Densho Digital Archive
Densho Visual History Collection
Title: Mitsuko Hashiguchi Interview
Narrator: Mitsuko Hashiguchi
Interviewer: James Arima
Location: Bellevue, Washington
Date: July 28, 1998
Densho ID: denshovh-hmitsuko-01-0043

<Begin Segment 43>

JA: Can you describe the trip from Pinedale to Tule Lake, then?

MH: Pinedale to Tule Lake.

JA: This time you know your destination. [Laughs]

MH: The old train -- [laughs] -- old train taking us up there again the same old way, going on the siding as often as they feel like going. So it seemed like forever it was taking to us get there and we said, "God, I thought that was right there in Oregon, but golly, it sure is far for something that's in Oregon." But I think that took us another couple days or something to get up there, too, because with all the siding stops they make you can't help that because they said that we're the last on the tracks, that's supposed to be on the track, the others. So it seemed like we were always stopped someplace in the dark, and we weren't supposed to look outside so that was out again. We don't know where we're at.
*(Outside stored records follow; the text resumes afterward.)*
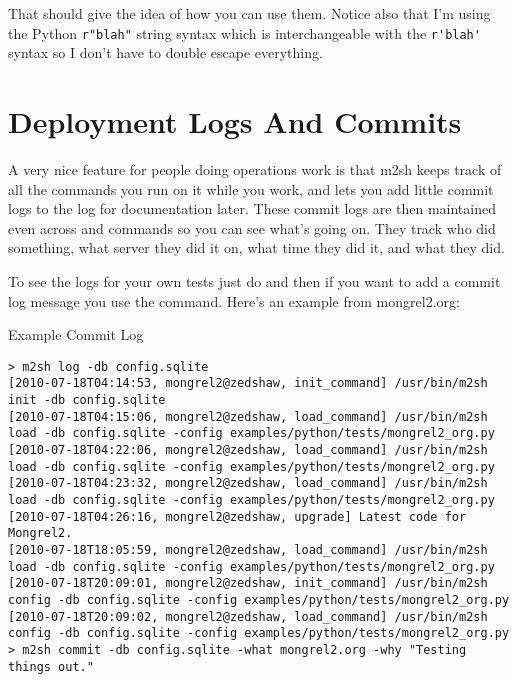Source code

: That should give the idea of how you can use them.  Notice also that I'm using the Python \verb|r"blah"| string syntax which is
interchangeable with the \verb|r'blah'| syntax so I don't have to double escape everything.


\section{Deployment Logs And Commits}

A very nice feature for people doing operations work is that m2sh keeps track of all the
commands you run on it while you work, and lets you add little commit logs to the 
log for documentation later.  These commit logs are then maintained even across 
 and  commands so you can see what's going on.  They 
track who did something, what server they did it on, what time they did it, and what they
did.

To see the logs for your own tests just do  and then
if you want to add a commit log message you use the  command.
Here's an example from mongrel2.org:

\begin{code}{Example Commit Log}
\begin{verbatim}
> m2sh log -db config.sqlite 
[2010-07-18T04:14:53, mongrel2@zedshaw, init_command] /usr/bin/m2sh init -db config.sqlite
[2010-07-18T04:15:06, mongrel2@zedshaw, load_command] /usr/bin/m2sh load -db config.sqlite -config examples/python/tests/mongrel2_org.py
[2010-07-18T04:22:06, mongrel2@zedshaw, load_command] /usr/bin/m2sh load -db config.sqlite -config examples/python/tests/mongrel2_org.py
[2010-07-18T04:23:32, mongrel2@zedshaw, load_command] /usr/bin/m2sh load -db config.sqlite -config examples/python/tests/mongrel2_org.py
[2010-07-18T04:26:16, mongrel2@zedshaw, upgrade] Latest code for Mongrel2.
[2010-07-18T18:05:59, mongrel2@zedshaw, load_command] /usr/bin/m2sh load -db config.sqlite -config examples/python/tests/mongrel2_org.py
[2010-07-18T20:09:01, mongrel2@zedshaw, init_command] /usr/bin/m2sh config -db config.sqlite -config examples/python/tests/mongrel2_org.py
[2010-07-18T20:09:02, mongrel2@zedshaw, load_command] /usr/bin/m2sh config -db config.sqlite -config examples/python/tests/mongrel2_org.py
> m2sh commit -db config.sqlite -what mongrel2.org -why "Testing things out."
\end{verbatim}
\end{code}

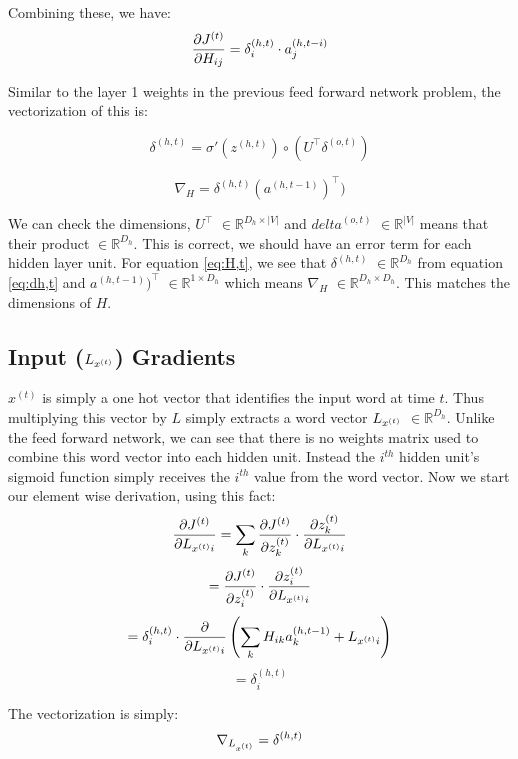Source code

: \documentclass[]{article}
\newcommand{\deriv}[2]{%
	\ensuremath{\frac{\partial {#1}}{\partial {#2}}}}
\newcommand{\slayer}[3]{ %
	\ensuremath{{#1}^{(#2)}_{#3}}}
\newcommand{\vlayer}[2]{ %
	\ensuremath{{#1}^{(#2)}}}
\newcommand{\reals}[1]{ %
	\ensuremath{\in \mathbb{R}^{#1}}}
\begin{document}
Combining these, we have:
$$\deriv{\vlayer{J}{t}}{H_{ij}} = \slayer{\delta}{h,t}{i} \cdot \slayer{a}{h,t-i}{j}$$

Similar to the layer 1 weights in the previous feed forward network problem, the vectorization of this is:

\begin{equation} \label{eq:dh,t}
\vlayer{\delta}{h,t} = \sigma'(\vlayer{z}{h,t}) \circ (U^\top \vlayer{\delta}{o,t})
\end{equation}

\begin{equation} \label{eq:H,t}
\nabla_H = \vlayer{\delta}{h,t} (\vlayer{a}{h,t-1})^\top)
\end{equation}

We can check the dimensions, $U^\top$\reals{D_h\times|V|} and\vlayer{delta}{o,t}\reals{|V|} means that their product\reals{D_h}. This is correct, we should have an error term for each hidden layer unit. For equation \ref{eq:H,t}, we see that \vlayer{\delta}{h,t}\reals{D_h} from equation \ref{eq:dh,t} and $\vlayer{a}{h,t-1})^\top$\reals{1 \times D_h} which means $\nabla_H$\reals{D_h \times D_h}. This matches the dimensions of $H$.

\subsection{Input ($L_{\vlayer{x}{t}}$) Gradients}
\vlayer{x}{t} is simply a one hot vector that identifies the input word at time $t$. Thus multiplying this vector by $L$ simply extracts a word vector $L_{\vlayer{x}{t}}$\reals{D_h}. Unlike the feed forward network, we can see that there is no weights matrix used to combine this word vector into each hidden unit. Instead the $i^{th}$ hidden unit's sigmoid function simply receives the $i^{th}$ value from the word vector. Now we start our element wise derivation, using this fact:
$$\deriv{\vlayer{J}{t}}{L_{\vlayer{x}{t}i}} = \sum_k \deriv{\vlayer{J}{t}}{\slayer{z}{t}{k}} \cdot \deriv{\slayer{z}{t}{k}}{L_{\vlayer{x}{t}i}}$$
$$ = \deriv{\vlayer{J}{t}}{\slayer{z}{t}{i}} \cdot \deriv{\slayer{z}{t}{i}}{L_{\vlayer{x}{t}i}}$$
$$ = \slayer{\delta}{h,t}{i} \cdot \deriv{}{L_{\vlayer{x}{t}i}}\left( \sum_k H_{ik}\slayer{a}{h,t-1}{k} + L_{\vlayer{x}{t}i} \right)$$
$$ = \slayer{\delta}{h,t}{i}$$

The vectorization is simply:
\begin{equation} \label{eq:L,t}
\nabla_{L_{\vlayer{x}{t}}} = \vlayer{\delta}{h,t}
\end{equation}
\end{document}
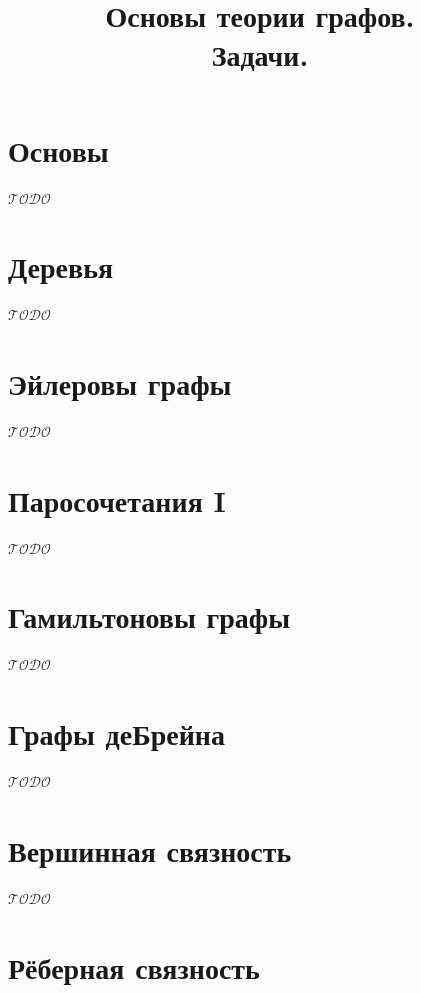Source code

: \documentclass[a4paper,12pt]{article}
\title{Основы теории графов. \\ Задачи.}
\author{}
\date{}
\theoremstyle{remark}
\def\iiTODO{\guillemotleft$\mathcal{TODO}$\guillemotright\textellipsis}
\begin{document}
\maketitle



\section{Основы}

\iiTODO



\section{Деревья}

\iiTODO



\section{Эйлеровы графы}

\iiTODO



\section{Паросочетания I}

\iiTODO



\section{Гамильтоновы графы}

\iiTODO



\section{Графы деБрейна}

\iiTODO



\section{Вершинная связность}

\iiTODO




\section{Рёберная связность}
\end{document}
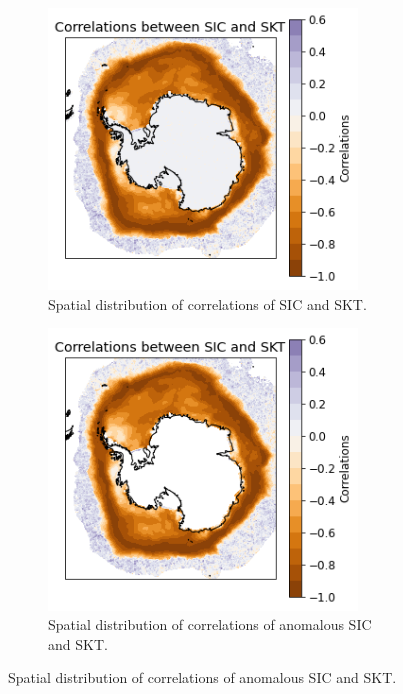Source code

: \documentclass[../main.tex]{subfiles}
\begin{document}
\begin{figure}[H]
\centering
\begin{subfigure}[h!]{0.49\textwidth}
\centering
\includegraphics[width=0.9\textwidth]{images/week8/lres/corr_sic_skt_longterm_spatial}
\caption{Spatial distribution of correlations of SIC and SKT.}
\end{subfigure}
\begin{subfigure}[h!]{0.49\textwidth}
\centering
\includegraphics[width=0.9\textwidth]{images/week8/lres/corr_sic_skt_longterm_spatial_anmomalous}
\caption{Spatial distribution of correlations of anomalous SIC and SKT.}

\end{subfigure}
\end{figure}
\end{document}
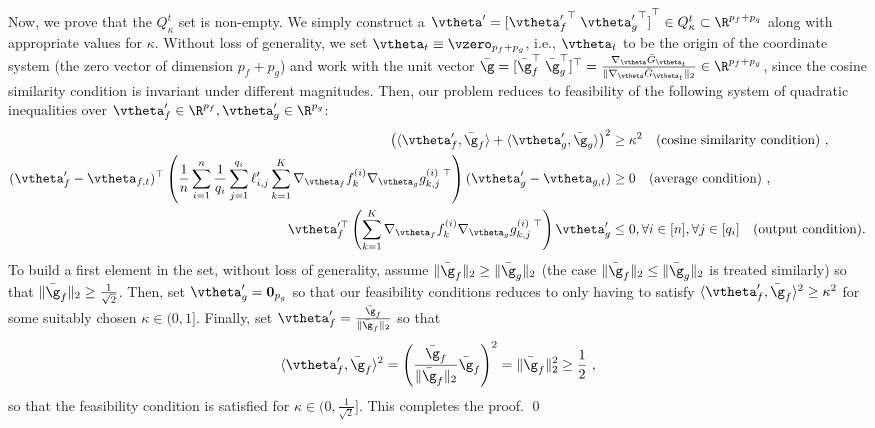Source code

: Now, we prove that the $Q^t_{\kappa}$ set is non-empty. 
We simply construct a $\vtheta'={[{\vtheta'_f}^{\top}\;{\vtheta'_g}^{\top}]}^{\top} \in Q^t_{\kappa}\subset \R^{p_f+p_q}$ along with appropriate values for $\kappa$. Without loss of generality, we set $\vtheta_t\equiv \vzero_{p_f+p_g}$, i.e., $\vtheta_t$ to be the origin of the coordinate system (the zero vector of dimension $p_f+p_g$) and work with the unit vector $\bar{\g} = [\bar{\g}_f^{\top}\;\bar{\g}_g^{\top}]^{\top} =  \frac{\nabla_{\vtheta} \bar{G}_{\vtheta_t}}{\| \nabla_{\vtheta} \bar{G}_{\vtheta_t}\|_2}\in\R^{p_f+p_g}$, since the cosine similarity condition is invariant under different magnitudes. 
Then, our problem reduces to feasibility of the following system of quadratic inequalities over $\vtheta'_f \in \R^{p_f}, \vtheta'_g \in \R^{p_g}$:
\begin{align*}
  \left( \langle \vtheta'_f , \bar{\g}_f \rangle + \langle \vtheta'_g , \bar{\g}_g \rangle \right)^2  & \geq \kappa^2 \quad \text{(cosine similarity condition)}~, \\
  (\vtheta'_f-\vtheta_{f,t})^\top\left(\frac{1}{n} \sum_{i=1}^n \frac{1}{q_i} \sum_{j=1}^{q_i} \ell'_{i,j} \sum_{k=1}^K \nabla_{\vtheta_{f}} f_k^{(i)} \nabla_{\vtheta_{g}} g_{k,j}^{(i)~\top}\right)(\vtheta'_g-\vtheta_{g,t})  &\geq 0\quad \text{(average condition)}~,\\
  \vtheta_f^{\prime\top}\left( \sum_{k=1}^K \nabla_{\vtheta_{f}} f_k^{(i)} \nabla_{\vtheta_{g}} g_{k,j}^{(i)~\top}\right)\vtheta'_g&\leq 0,\forall i\in[n],\forall j\in[q_i]
\quad \text{(output condition)}.
\end{align*}
%
%
To build a first element in the set, without loss of generality, assume $\| \bar{\g}_f\|_2 \geq \| \bar{\g}_g \|_2$ (the case $\| \bar{\g}_f\|_2 \leq \| \bar{\g}_g \|_2$ is treated similarly) so that $\| \bar{\g}_f\|_2 \geq \frac{1}{\sqrt{2}}$. Then, set $\vtheta'_g = \mathbf{0}_{p_g}$ so that our feasibility conditions reduces to only having to satisfy $\langle \vtheta'_f, \bar{\g}_f \rangle^2 \geq \kappa^2$ for some suitably chosen $\kappa \in (0,1]$. Finally, set $\vtheta'_f = \frac{\bar{\g}_f}{\| \bar{\g}_f \|_2}$ so that 
\begin{align*}
\langle \vtheta'_f, \bar{\g}_f \rangle^2 = \left( \frac{\bar{\g}_f}{\| \bar{\g}_f \|_2} \bar{\g}_f  \right)^2 = \| \bar{\g}_f \|_2^2 \geq \frac{1}{2}~,
\end{align*}
so that the feasibility condition is satisfied for $\kappa \in (0,\frac{1}{\sqrt{2}}]$. This completes the proof. \qed 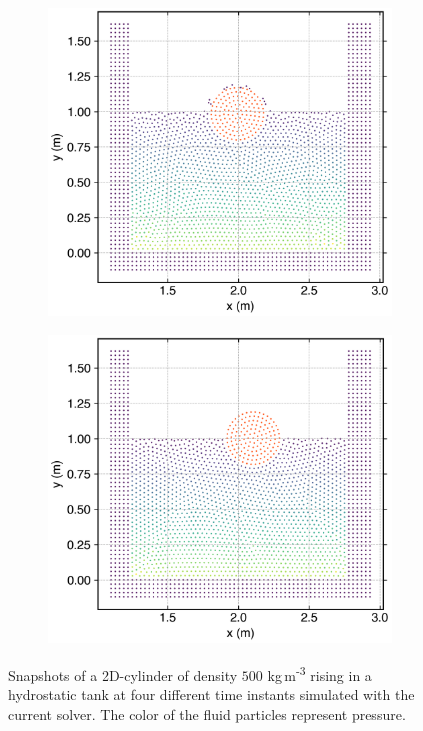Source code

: \begin{figure}[!htpb]
  \begin{subfigure}{0.48\textwidth}
    \centering
    \includegraphics[width=1.0\textwidth]{figures/rfc/figures/dinesh_2022_body_in_hs_tank_2d/time6}
  \end{subfigure}
  \begin{subfigure}{0.48\textwidth}
    \centering
    \includegraphics[width=1.0\textwidth]{figures/rfc/figures/dinesh_2022_body_in_hs_tank_2d/time11}
  \end{subfigure}
  \caption{Snapshots of a 2D-cylinder of density $500$ kg\,m\textsuperscript{-3}
    rising in a hydrostatic tank at four different time instants simulated
    with the current solver. The color of the fluid particles represent pressure.}
\label{fig:snapshots-rising-solid-in-water}
\end{figure}
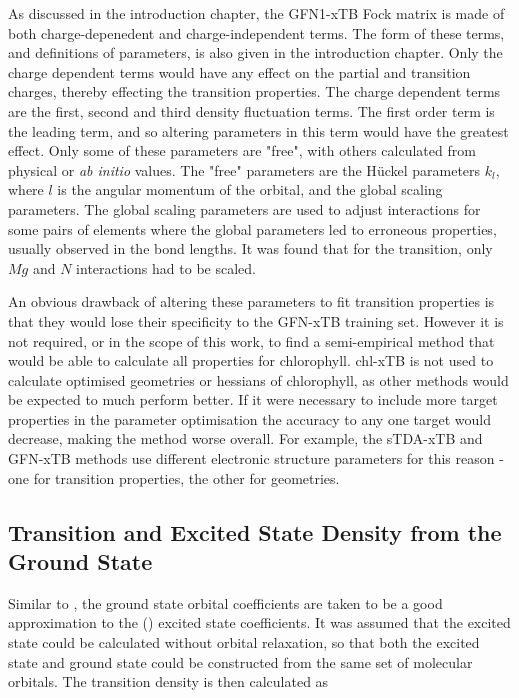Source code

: As discussed in the introduction chapter, the GFN1-xTB Fock matrix is made of both
charge-depenedent and charge-independent terms. The form of these terms, and definitions
of parameters, is also given in the introduction chapter. Only the charge dependent terms would
have any effect on the partial and transition charges, thereby effecting the transition
properties. The charge dependent terms are the first, second and third density fluctuation
terms. The first order term is the leading term, and so altering parameters in this
term would have the greatest effect. Only some of these parameters are "free", 
with others calculated from physical or \emph{ab initio} values. The "free" parameters
are the H{\"u}ckel parameters $k_l$, where $l$ is the angular momentum of the orbital,
and the global scaling parameters. The global scaling parameters are used to adjust
interactions for some pairs of elements where the global parameters led to erroneous 
properties, usually observed in the bond lengths. It was found that for the \Qy
transition, only $Mg$ and $N$ interactions had to be scaled.

An obvious drawback of altering these parameters to fit transition properties is
that they would lose their specificity to the GFN-xTB training set. However it is
not required, or in the scope of this work, to find a semi-empirical method that 
would be able to calculate all properties for chlorophyll. chl-xTB is not used to 
calculate optimised geometries or hessians of chlorophyll, as other methods would 
be expected to much perform better. If it were necessary to include more target properties
in the parameter optimisation the accuracy to any one target would decrease, making
the method worse overall. For example, the sTDA-xTB and GFN-xTB methods use different
electronic structure parameters for this reason - one for transition properties, 
the other for geometries.

\subsection{Transition and Excited State Density from the Ground State}
\label{subsec:trans_excited_densities}

Similar to \dscf, the ground state orbital coefficients are taken to be a good approximation
to the (\Qy) excited state coefficients. It was assumed that the excited state could
be calculated without orbital relaxation, so that both the excited state and ground
state could be constructed from the same set of molecular orbitals. The transition
density is then calculated as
JA: So again, the shades were drawn.

MH: Yeah, uh-huh.

JA: And, again, what were your first impressions when you got to Tule Lake then other than this Seattle advance group.

MH: Oh, you look at the mountain and you think, "Oh, my God, a big dry mountain. Oh my God, look at what a dusty old place, all sand and everything, dry as could be, hot again," and everything else and the desolate. It just feels like we were in the desert or something like that because it was just dusty. Everywhere we go was dusty, and nothing clean about it, but like I said, it was so well-organized that we didn't have too much to complain about to start with.

JA: So at Pinedale you had the tar floors that were melting...

MH: Yeah, that was really (...) (bad).